From Dublin, I flew to Gatwick, to take the train to Petersfield for the South Downs Poetry Festival Residential, tutored by Kim Moore & Hugh Dunkerley, which I was lucky enough to receive an emerging writers’ bursary for. The long weekend focussed broadly on landscape, with workshops encouraging us to think about the internal and external landscapes, journeys through them, and how we address and perceive elements of the landscape around us. After a month’s break from writing creatively, the residential was a baptism of fire, and I came away with five almost-complete poems, and a couple of bits of raw material that may or may not shape up into something in the future.
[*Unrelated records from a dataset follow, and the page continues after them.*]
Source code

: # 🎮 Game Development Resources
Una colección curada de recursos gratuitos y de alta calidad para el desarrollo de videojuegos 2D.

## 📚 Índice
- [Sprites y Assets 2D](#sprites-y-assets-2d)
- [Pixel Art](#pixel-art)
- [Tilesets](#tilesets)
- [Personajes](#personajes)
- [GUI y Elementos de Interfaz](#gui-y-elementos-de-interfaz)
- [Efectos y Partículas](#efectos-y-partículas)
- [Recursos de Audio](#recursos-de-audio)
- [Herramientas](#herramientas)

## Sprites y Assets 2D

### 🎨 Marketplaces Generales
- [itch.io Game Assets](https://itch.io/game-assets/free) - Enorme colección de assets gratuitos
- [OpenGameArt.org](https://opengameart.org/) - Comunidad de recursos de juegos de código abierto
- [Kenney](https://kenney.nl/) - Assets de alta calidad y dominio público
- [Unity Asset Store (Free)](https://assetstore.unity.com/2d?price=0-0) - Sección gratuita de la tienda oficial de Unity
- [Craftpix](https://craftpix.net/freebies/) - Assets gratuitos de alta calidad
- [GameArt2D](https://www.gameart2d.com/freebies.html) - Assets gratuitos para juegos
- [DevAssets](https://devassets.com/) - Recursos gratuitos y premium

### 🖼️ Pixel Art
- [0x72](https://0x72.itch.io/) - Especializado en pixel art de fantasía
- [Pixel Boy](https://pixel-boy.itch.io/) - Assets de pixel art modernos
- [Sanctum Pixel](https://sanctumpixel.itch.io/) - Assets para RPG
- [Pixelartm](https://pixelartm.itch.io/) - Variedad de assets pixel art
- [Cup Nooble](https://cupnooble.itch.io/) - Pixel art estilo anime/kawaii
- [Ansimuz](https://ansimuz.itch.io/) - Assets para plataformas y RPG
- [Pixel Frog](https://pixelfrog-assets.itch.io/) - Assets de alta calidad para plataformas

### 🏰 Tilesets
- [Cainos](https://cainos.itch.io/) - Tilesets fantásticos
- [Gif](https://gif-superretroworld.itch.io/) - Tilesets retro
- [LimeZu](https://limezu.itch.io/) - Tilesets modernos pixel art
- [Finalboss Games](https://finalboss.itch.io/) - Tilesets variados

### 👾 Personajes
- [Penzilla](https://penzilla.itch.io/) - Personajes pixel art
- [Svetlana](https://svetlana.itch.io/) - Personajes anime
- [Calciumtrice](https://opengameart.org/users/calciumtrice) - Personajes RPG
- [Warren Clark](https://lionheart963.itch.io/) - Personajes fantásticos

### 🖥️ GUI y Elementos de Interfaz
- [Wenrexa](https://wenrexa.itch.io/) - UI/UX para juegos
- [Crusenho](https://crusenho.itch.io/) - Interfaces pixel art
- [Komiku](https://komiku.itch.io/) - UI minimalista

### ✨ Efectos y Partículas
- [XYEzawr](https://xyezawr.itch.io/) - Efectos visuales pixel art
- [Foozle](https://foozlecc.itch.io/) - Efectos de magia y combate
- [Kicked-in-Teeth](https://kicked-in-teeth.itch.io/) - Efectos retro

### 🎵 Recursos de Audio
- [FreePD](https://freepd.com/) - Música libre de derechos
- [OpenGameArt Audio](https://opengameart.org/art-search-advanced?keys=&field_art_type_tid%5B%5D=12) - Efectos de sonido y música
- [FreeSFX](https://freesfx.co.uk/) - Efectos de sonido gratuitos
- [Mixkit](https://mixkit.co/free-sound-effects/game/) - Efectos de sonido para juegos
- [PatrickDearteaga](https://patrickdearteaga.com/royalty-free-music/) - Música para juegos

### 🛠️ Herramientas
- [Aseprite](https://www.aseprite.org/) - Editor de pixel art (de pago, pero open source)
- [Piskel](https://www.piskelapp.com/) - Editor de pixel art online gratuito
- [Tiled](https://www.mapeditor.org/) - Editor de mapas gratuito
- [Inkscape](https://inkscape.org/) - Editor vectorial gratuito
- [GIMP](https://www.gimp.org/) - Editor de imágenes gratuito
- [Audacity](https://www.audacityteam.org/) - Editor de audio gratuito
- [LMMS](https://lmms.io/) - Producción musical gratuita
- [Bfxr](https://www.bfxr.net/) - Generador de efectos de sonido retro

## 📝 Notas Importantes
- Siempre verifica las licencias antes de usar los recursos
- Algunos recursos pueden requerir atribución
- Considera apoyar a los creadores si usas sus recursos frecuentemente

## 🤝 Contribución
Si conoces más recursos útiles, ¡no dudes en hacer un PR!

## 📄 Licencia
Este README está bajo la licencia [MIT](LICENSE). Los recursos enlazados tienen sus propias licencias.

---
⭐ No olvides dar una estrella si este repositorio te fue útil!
So talk about a productive weekend!
The Month in Books:
You know when you’re browsing an airport bookshops between flights, and you aren’t really there because you’re planning to buy a book, you’re just trying to kill some of your layover time? And then suddenly you see a friend’s book on the bestseller stand, and obviously it’s like fate intervening and telling you that you can’t not buy it? At Singapore airport, that’s exactly what happened to me, when I saw (and of course couldnt’ resist buying) Cecilia Vinesse’s heart-warming young adult novel, Seven Days of You. Cecilia was another students on the St Andrews creative writing Masters at the same time as me, so it was particularly special to be able to buy and read a book that I’d heard so much about, and seen during the earlier stages of its creation process.
Other than that, I’ve been reading quite a bit about Cambodia & Vietnam, in an effort to connect my reading with my travels. I love doing this: I love that experience of reading about a place, and then looking up from the page to find that I’m actually there.
- Cambodian Stories from the Gatiloke
- The Sorrow of War, by Bao Ninh
- Seven Days of You, by Cecilia Vinesse
- The Clothing of Books, by Jhumpa Lahiri
- The Quiet American, by Graham Greene
(During my 4 weeks in Cambodia & Vietnam, I took over 3000 photos. Don’t worry. They’re not all posted here.)